Profitez de l’instant, avant qu’il ne soit englouti définitivement
Comme son homologue le pélican.

Syméon n’a pas d’épaules pour se reposer, pas de bras pour l’aider à rentrer. Il n’a même plus de jolie femme pour l’attendre à la maison. Pour embrasser son front. Pour un regard amouraché ou un joli sourire au détour d’un dîner. Il n’a plus ses amis restés à Paris. Il les a laissé derrière lui, entassés au loin, avec ses rêves de demain. Alors, Syméon il remet sa veste, au beau cuir noir de qualité. Cadeau de Léopoldine qu’il n’a jamais autant porté que depuis qu’elle est décédée. Il se lève tout doucement, la tête lui tourne trop rapidement. Il se concentre, un pas devant l’autre. Lentement, sans rentrer dans les gens. Jusqu’à l’air frais, la brise du soir. Bouffée d’oxygène. Il cligne les yeux, cherche ses repères, s’habitue à l’obscurité. Il fait un signe d’adieu au propriétaire de l’établissement. Il tourne la tête des deux côtés, comme pour décider par où il devrait passer. Il part finalement sur la droite.

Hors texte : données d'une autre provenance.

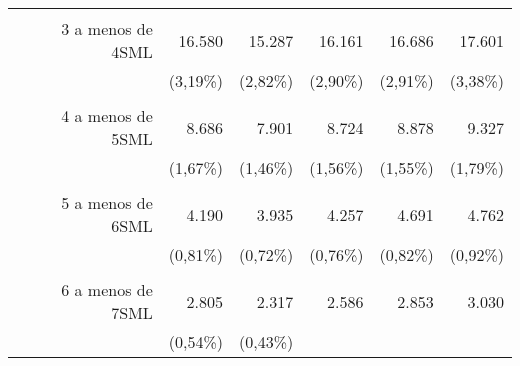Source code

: \begin{tabular}{llllll}
  \multicolumn{1}{r}{} &
  \multicolumn{1}{r}{} &
  \multicolumn{1}{r}{} &
  \multicolumn{1}{r}{} \\
\multicolumn{1}{r}{3 a menos de 4SML\hspace{1em}} &
  \multicolumn{1}{|r}{16.580} &
  \multicolumn{1}{r}{15.287} &
  \multicolumn{1}{r}{16.161} &
  \multicolumn{1}{r}{16.686} &
  \multicolumn{1}{r}{17.601} \\
\multicolumn{1}{r}{} &
  \multicolumn{1}{|r}{(3,19\%)} &
  \multicolumn{1}{r}{(2,82\%)} &
  \multicolumn{1}{r}{(2,90\%)} &
  \multicolumn{1}{r}{(2,91\%)} &
  \multicolumn{1}{r}{(3,38\%)} \\
\multicolumn{1}{r}{} &
  \multicolumn{1}{|r}{} &
  \multicolumn{1}{r}{} &
  \multicolumn{1}{r}{} &
  \multicolumn{1}{r}{} &
  \multicolumn{1}{r}{} \\
\multicolumn{1}{r}{4 a menos de 5SML\hspace{1em}} &
  \multicolumn{1}{|r}{8.686} &
  \multicolumn{1}{r}{7.901} &
  \multicolumn{1}{r}{8.724} &
  \multicolumn{1}{r}{8.878} &
  \multicolumn{1}{r}{9.327} \\
\multicolumn{1}{r}{} &
  \multicolumn{1}{|r}{(1,67\%)} &
  \multicolumn{1}{r}{(1,46\%)} &
  \multicolumn{1}{r}{(1,56\%)} &
  \multicolumn{1}{r}{(1,55\%)} &
  \multicolumn{1}{r}{(1,79\%)} \\
\multicolumn{1}{r}{} &
  \multicolumn{1}{|r}{} &
  \multicolumn{1}{r}{} &
  \multicolumn{1}{r}{} &
  \multicolumn{1}{r}{} &
  \multicolumn{1}{r}{} \\
\multicolumn{1}{r}{5 a menos de 6SML\hspace{1em}} &
  \multicolumn{1}{|r}{4.190} &
  \multicolumn{1}{r}{3.935} &
  \multicolumn{1}{r}{4.257} &
  \multicolumn{1}{r}{4.691} &
  \multicolumn{1}{r}{4.762} \\
\multicolumn{1}{r}{} &
  \multicolumn{1}{|r}{(0,81\%)} &
  \multicolumn{1}{r}{(0,72\%)} &
  \multicolumn{1}{r}{(0,76\%)} &
  \multicolumn{1}{r}{(0,82\%)} &
  \multicolumn{1}{r}{(0,92\%)} \\
\multicolumn{1}{r}{} &
  \multicolumn{1}{|r}{} &
  \multicolumn{1}{r}{} &
  \multicolumn{1}{r}{} &
  \multicolumn{1}{r}{} &
  \multicolumn{1}{r}{} \\
\multicolumn{1}{r}{6 a menos de 7SML\hspace{1em}} &
  \multicolumn{1}{|r}{2.805} &
  \multicolumn{1}{r}{2.317} &
  \multicolumn{1}{r}{2.586} &
  \multicolumn{1}{r}{2.853} &
  \multicolumn{1}{r}{3.030} \\
\multicolumn{1}{r}{} &
  \multicolumn{1}{|r}{(0,54\%)} &
  \multicolumn{1}{r}{(0,43\%)} &

\end{tabular}
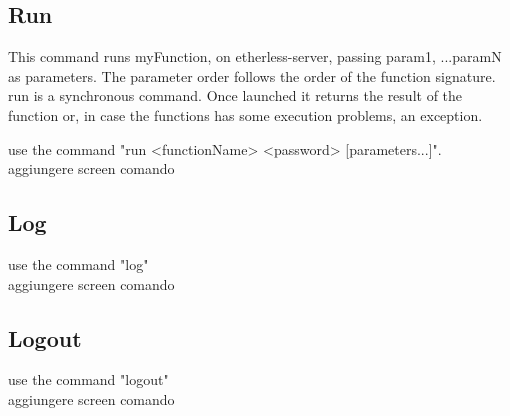 \subsection{Run}
This command runs myFunction, on etherless-server, passing param1, ...paramN as parameters. The parameter order follows the order of the function signature. run is a synchronous command. Once launched it returns the result of the function or, in case the functions has some execution problems, an exception. 

use the command "run <functionName> <password> [parameters...]". 
\\
aggiungere screen comando

\subsection{Log}
use the command "log"\\
aggiungere screen comando

\subsection{Logout}
use the command "logout"
\\aggiungere screen comando


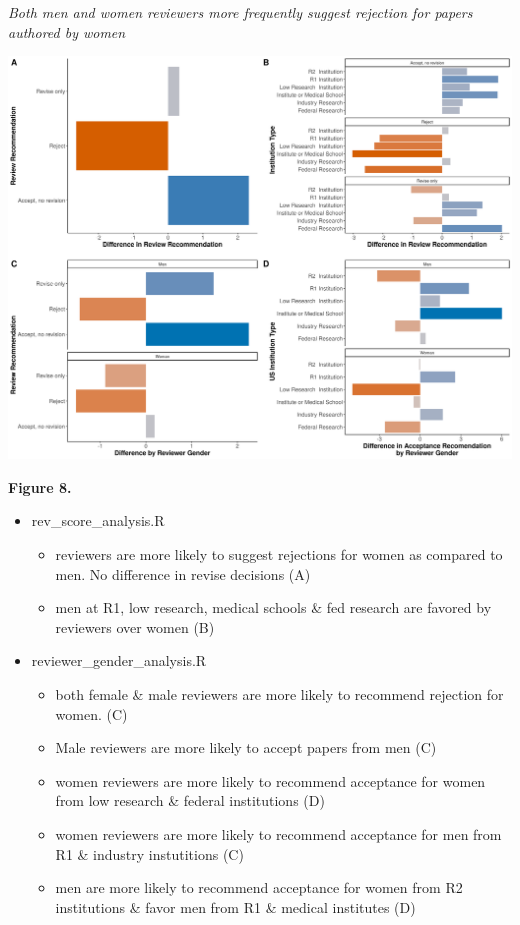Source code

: \documentclass[11pt,]{article}
\providecommand{\tightlist}{%
  \setlength{\itemsep}{0pt}\setlength{\parskip}{0pt}}
\begin{document}
\emph{Both men and women reviewers more frequently suggest rejection for
papers authored by women}

\includegraphics{Figure_8.png}

\textbf{Figure 8.}

\begin{itemize}
\tightlist
\item
  rev\_score\_analysis.R

  \begin{itemize}
  \tightlist
  \item
    reviewers are more likely to suggest rejections for women as
    compared to men. No difference in revise decisions (A)
  \item
    men at R1, low research, medical schools \& fed research are favored
    by reviewers over women (B)
  \end{itemize}
\item
  reviewer\_gender\_analysis.R

  \begin{itemize}
  \tightlist
  \item
    both female \& male reviewers are more likely to recommend rejection
    for women. (C)
  \item
    Male reviewers are more likely to accept papers from men (C)
  \item
    women reviewers are more likely to recommend acceptance for women
    from low research \& federal institutions (D)
  \item
    women reviewers are more likely to recommend acceptance for men from
    R1 \& industry instutitions (C)
  \item
    men are more likely to recommend acceptance for women from R2
    institutions \& favor men from R1 \& medical institutes (D)
  \end{itemize}
\end{itemize}
\end{document}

Encore assez lucide pour se souvenir du chemin.
Il sait bien que ce n’est pas très loin.
Il devrait bientôt retrouver, le grand lit froid qu’il l’a attendu toute la soirée.

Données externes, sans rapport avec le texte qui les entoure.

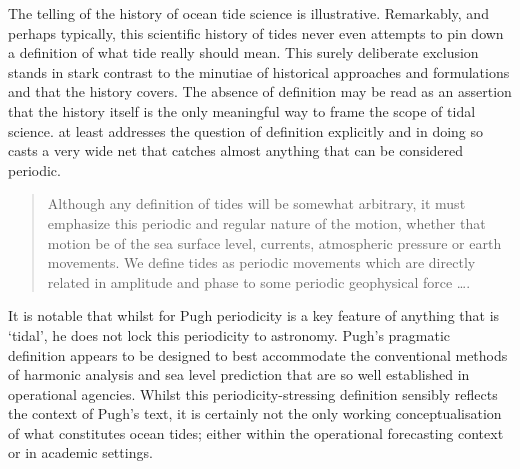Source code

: The \citep{Cartwright:2000tt} telling of the history of ocean tide science is illustrative. Remarkably, and perhaps typically, this scientific history of tides never even attempts to pin down a definition of what tide really should mean.  This surely deliberate exclusion stands in stark contrast to the minutiae of historical approaches and formulations and that the history covers.  The absence of definition may be read as an assertion that the history itself is the only meaningful way to frame the scope of tidal science.
\citep{Pugh:1996uz} at least addresses the question of definition explicitly and in doing so casts a very wide net that catches almost anything that can be considered periodic.
\begin{quote}
Although any definition of tides will be somewhat arbitrary, it must emphasize this periodic and regular nature of the motion, whether that motion be of the sea surface level, currents, atmospheric pressure or earth movements. We define tides as periodic movements which are directly related in amplitude and phase to some periodic geophysical force \ldots.
\end{quote}
It is notable that whilst for Pugh periodicity is a key feature of anything that is `tidal', he does not lock this periodicity to astronomy.  Pugh's pragmatic definition appears to be designed to best accommodate the conventional methods of harmonic analysis and sea level prediction that are so well established in operational agencies. Whilst this periodicity-stressing definition sensibly reflects the context of Pugh's text, it is certainly not the only working conceptualisation of what constitutes ocean tides; either within the operational forecasting context or in academic settings.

Il ne relève pas la tête tout de suite, non. Quand bien même il a entendu son prénom. Syméon pense que c’est sans doute une hallucination. Et puis il est trop occupé à essayer de remonter la fermeture éclair de son blouson. Un joli petit tour monté par son cerveau embrumé. Et quand il croise son regard, cela lui est presque confirmé. Syméon fixe Lyokha un grand instant, comme hébété. « Lyokha... » Comme un écho à sa voix. Il fronce les sourcils, Syméon. Il se dit que définitivement il doit arrêter la boisson. Pourtant, elle est bien là, l’illusion. Il paraît si beau, dans cette vision de son cerveau. Alors, incapable de résister, Syméon s’avance, il s’approche du petit ange de son passé. Ses doigts se glissent contre sa joue, il caresse sa peau douce. Elle paraît si réel et pourtant, c’est impossible n’est-ce pas ? « Tu n’es pas vraiment là, n’est-ce pas ? J’ai vraiment trop bu, cette fois... » Sa voix se meurt dans sa gorge. Il paraît contrarié, déçu d’être trompé par son propre esprit. Syméon veut qu’il se dissipe, qu’il lui foute la paix. Mais Syméon veut aussi Lyokha, le vrai, dans ses bras. Il est rageur et dans un geste désinhibé, son souffle chaud vient se heurter à celui du garçon. Et Syméon embrasse Lyokha, comme si de rien était. Comme s’il n’était jamais parti comme un voleur, qu’il ne l’avait pas abandonné sans même un au revoir.
Parce que Lyokha n’est pas vraiment là.
Même si ses lèvres sont trop douces et sûrement un peu trop réelles.
Syméon lui dit désolé, dans un souffle là, entre ses lèvres, tout doucement.